**Study material**
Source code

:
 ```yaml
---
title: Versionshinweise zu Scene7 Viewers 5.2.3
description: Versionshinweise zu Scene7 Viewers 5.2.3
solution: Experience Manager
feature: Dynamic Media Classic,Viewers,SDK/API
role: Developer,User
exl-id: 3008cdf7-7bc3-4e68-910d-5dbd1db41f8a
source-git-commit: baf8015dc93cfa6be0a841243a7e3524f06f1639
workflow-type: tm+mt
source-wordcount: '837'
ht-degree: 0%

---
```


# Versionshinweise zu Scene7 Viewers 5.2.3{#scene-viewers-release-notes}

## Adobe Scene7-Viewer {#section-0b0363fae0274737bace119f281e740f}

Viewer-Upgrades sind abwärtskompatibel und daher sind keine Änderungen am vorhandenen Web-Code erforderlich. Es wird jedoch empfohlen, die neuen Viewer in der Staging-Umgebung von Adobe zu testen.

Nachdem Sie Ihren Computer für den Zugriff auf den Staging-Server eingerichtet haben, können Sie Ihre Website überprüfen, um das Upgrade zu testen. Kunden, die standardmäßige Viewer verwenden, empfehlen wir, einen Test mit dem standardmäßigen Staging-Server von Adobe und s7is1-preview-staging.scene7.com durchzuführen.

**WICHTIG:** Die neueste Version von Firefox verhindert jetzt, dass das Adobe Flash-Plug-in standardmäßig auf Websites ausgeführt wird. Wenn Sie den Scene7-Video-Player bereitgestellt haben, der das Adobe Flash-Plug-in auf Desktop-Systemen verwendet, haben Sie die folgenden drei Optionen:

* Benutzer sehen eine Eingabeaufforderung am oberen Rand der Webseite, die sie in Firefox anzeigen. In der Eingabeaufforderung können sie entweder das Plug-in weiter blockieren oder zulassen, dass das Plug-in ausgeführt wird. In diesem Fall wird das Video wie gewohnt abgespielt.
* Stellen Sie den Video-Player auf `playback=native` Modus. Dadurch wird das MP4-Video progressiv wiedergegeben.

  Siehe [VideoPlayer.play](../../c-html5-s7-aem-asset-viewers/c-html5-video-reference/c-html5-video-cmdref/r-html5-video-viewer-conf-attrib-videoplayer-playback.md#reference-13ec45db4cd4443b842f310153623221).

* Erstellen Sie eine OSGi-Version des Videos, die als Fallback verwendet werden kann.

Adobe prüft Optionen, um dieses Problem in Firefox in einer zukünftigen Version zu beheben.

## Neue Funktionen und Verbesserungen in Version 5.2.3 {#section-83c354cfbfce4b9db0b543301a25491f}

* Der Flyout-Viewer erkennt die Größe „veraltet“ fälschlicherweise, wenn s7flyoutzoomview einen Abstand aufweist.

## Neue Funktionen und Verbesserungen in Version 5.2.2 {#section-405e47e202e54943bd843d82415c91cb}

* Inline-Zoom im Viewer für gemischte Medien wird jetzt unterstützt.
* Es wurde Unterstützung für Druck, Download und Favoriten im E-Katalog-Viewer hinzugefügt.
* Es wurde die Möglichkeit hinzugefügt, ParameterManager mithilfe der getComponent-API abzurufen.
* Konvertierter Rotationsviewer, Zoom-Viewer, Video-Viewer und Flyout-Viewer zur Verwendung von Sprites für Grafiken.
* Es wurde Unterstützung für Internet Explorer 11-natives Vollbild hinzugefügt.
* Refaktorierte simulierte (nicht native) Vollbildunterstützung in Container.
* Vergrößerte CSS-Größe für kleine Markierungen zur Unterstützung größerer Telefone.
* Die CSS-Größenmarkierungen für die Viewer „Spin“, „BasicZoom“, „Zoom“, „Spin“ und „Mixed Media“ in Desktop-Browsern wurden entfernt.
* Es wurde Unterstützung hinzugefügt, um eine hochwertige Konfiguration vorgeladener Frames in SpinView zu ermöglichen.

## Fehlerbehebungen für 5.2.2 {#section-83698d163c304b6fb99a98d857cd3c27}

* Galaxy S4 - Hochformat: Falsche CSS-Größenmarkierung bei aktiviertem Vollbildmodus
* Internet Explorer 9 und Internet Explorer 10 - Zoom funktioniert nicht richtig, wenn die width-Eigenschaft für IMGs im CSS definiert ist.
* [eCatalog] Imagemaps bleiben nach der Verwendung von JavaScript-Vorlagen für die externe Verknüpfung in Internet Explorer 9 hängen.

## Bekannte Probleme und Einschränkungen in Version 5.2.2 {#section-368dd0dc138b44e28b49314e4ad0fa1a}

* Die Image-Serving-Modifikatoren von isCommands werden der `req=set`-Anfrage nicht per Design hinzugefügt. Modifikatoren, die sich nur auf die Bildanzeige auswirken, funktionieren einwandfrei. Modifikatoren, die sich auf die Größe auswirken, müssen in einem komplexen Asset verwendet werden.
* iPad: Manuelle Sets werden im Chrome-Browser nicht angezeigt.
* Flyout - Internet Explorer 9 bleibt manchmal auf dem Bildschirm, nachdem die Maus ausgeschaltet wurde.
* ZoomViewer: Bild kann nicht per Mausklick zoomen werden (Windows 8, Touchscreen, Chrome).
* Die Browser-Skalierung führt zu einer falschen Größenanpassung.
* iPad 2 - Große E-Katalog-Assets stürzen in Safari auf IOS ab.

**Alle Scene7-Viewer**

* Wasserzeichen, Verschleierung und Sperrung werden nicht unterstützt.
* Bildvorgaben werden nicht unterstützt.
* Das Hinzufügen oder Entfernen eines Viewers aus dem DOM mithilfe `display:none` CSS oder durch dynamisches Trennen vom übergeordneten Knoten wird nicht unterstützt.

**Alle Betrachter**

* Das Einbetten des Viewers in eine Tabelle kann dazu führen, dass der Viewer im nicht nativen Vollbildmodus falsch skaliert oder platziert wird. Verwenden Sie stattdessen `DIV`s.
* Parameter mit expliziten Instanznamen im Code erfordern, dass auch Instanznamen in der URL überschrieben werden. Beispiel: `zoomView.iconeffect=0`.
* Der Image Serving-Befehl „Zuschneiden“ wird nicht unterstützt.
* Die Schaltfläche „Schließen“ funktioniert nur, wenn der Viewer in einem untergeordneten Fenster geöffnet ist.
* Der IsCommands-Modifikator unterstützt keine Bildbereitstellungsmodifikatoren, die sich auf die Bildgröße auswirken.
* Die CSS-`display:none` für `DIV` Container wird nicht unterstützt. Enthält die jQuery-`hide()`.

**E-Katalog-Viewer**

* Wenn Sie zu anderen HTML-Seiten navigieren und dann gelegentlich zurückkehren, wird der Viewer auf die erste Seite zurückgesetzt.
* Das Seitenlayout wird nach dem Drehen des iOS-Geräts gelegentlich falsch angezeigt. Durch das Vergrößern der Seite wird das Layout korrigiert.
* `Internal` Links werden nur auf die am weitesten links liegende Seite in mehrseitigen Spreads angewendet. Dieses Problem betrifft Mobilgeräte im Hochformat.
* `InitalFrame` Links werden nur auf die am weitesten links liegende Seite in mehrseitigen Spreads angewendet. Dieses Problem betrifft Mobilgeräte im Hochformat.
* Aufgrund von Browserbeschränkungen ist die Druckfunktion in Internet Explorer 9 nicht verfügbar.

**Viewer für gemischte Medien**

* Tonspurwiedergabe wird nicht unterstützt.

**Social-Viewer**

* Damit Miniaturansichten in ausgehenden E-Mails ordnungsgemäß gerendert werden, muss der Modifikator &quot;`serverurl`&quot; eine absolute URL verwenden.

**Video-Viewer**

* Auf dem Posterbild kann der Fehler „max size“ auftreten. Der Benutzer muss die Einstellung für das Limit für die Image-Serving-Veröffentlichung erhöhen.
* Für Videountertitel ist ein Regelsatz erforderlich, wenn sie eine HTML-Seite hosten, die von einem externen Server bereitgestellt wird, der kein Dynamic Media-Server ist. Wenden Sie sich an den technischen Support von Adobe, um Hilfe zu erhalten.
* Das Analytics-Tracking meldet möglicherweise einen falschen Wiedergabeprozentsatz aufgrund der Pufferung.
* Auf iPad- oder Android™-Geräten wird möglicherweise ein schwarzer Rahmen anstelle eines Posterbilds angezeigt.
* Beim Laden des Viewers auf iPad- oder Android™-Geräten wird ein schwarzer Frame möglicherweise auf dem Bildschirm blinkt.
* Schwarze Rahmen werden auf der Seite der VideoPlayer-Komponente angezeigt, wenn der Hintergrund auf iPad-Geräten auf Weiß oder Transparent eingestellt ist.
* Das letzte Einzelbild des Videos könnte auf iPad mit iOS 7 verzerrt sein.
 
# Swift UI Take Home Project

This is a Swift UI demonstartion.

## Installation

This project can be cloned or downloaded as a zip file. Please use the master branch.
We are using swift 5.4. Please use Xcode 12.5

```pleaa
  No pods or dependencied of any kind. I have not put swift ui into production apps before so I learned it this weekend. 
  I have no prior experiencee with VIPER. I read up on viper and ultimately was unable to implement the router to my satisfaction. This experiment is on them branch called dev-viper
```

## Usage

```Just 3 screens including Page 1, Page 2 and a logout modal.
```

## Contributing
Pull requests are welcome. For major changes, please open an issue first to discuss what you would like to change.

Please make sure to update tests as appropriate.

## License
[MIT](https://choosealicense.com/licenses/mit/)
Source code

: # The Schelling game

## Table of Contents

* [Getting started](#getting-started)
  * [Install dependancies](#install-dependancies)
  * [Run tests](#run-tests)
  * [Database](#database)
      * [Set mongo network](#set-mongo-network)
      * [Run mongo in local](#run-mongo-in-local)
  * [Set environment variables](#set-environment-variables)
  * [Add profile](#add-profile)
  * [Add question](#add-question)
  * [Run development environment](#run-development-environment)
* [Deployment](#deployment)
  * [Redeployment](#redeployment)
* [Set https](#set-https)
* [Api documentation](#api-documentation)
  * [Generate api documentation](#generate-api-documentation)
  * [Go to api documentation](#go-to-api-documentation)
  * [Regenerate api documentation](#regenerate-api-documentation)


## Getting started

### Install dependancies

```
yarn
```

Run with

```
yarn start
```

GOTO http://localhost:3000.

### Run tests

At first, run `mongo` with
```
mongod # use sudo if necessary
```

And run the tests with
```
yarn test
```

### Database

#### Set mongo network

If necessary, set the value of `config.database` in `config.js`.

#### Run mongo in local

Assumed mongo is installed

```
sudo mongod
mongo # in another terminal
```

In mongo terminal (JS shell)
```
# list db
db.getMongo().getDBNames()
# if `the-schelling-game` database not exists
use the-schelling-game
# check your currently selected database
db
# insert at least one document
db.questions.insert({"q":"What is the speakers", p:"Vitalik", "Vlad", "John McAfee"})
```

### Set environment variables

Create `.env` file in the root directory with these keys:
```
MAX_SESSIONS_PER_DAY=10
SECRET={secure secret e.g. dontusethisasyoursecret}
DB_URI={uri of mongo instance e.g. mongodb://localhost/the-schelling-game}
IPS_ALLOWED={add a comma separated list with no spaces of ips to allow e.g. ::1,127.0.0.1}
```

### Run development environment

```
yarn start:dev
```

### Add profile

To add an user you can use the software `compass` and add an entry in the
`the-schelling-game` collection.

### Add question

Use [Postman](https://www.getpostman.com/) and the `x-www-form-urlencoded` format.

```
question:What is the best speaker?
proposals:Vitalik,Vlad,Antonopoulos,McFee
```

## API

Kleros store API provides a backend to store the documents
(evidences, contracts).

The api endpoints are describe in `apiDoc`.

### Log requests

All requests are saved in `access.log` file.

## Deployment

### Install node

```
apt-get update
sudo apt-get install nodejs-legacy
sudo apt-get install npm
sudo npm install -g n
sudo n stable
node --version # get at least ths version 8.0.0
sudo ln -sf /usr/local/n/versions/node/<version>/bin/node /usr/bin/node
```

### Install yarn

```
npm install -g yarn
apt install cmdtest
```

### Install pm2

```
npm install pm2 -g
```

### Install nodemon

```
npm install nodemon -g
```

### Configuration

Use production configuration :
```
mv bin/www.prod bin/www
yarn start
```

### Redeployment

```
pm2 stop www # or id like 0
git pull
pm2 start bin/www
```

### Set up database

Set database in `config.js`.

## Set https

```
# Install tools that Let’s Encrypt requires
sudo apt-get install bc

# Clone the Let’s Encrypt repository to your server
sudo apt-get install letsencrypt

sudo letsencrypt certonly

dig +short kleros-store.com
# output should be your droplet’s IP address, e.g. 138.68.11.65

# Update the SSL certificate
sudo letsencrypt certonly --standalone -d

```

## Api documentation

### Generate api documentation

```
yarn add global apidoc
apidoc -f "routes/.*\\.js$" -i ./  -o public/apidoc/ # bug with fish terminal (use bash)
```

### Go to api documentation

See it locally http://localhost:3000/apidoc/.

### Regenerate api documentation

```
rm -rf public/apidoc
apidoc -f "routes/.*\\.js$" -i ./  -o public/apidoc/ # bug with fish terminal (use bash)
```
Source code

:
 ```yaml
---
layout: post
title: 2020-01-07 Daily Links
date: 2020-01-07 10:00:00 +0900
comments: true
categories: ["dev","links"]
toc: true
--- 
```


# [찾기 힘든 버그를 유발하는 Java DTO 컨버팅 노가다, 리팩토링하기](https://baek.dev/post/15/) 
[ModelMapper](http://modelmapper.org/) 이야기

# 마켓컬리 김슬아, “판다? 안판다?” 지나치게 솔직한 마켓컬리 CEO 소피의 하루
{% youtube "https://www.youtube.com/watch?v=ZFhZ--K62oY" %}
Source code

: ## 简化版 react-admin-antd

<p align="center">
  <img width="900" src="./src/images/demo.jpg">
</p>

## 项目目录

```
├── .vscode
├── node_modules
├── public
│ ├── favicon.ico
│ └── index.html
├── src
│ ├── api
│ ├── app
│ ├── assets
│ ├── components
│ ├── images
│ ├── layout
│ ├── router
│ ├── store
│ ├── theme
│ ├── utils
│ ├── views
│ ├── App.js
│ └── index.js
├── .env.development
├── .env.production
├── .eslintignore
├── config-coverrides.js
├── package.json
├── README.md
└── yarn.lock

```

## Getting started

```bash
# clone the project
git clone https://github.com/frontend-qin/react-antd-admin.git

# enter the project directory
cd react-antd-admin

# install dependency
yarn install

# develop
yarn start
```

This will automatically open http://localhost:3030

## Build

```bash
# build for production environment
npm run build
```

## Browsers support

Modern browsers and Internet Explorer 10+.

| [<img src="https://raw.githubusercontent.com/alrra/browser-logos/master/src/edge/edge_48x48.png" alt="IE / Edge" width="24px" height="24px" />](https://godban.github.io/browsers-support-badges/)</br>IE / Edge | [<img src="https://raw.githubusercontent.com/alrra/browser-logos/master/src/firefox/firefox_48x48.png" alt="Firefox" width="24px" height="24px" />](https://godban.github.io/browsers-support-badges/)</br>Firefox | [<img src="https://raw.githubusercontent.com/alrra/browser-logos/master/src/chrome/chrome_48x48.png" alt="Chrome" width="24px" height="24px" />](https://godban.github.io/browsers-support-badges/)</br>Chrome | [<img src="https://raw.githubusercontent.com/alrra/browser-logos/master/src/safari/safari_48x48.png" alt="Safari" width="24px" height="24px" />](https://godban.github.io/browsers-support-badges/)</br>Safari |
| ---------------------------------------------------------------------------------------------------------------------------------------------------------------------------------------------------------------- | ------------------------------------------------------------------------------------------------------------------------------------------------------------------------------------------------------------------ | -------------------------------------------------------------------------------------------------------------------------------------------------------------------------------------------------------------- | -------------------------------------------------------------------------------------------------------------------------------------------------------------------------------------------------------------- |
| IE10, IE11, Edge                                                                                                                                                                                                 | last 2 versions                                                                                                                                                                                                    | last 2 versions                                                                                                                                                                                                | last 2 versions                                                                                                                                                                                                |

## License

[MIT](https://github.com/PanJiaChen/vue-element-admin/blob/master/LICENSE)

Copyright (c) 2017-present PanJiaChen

**Work instructions**
Look through the data and show every line containing "Medien".

**Response to this task**
* Inline-Zoom im Viewer für gemischte Medien wird jetzt unterstützt.
**Viewer für gemischte Medien**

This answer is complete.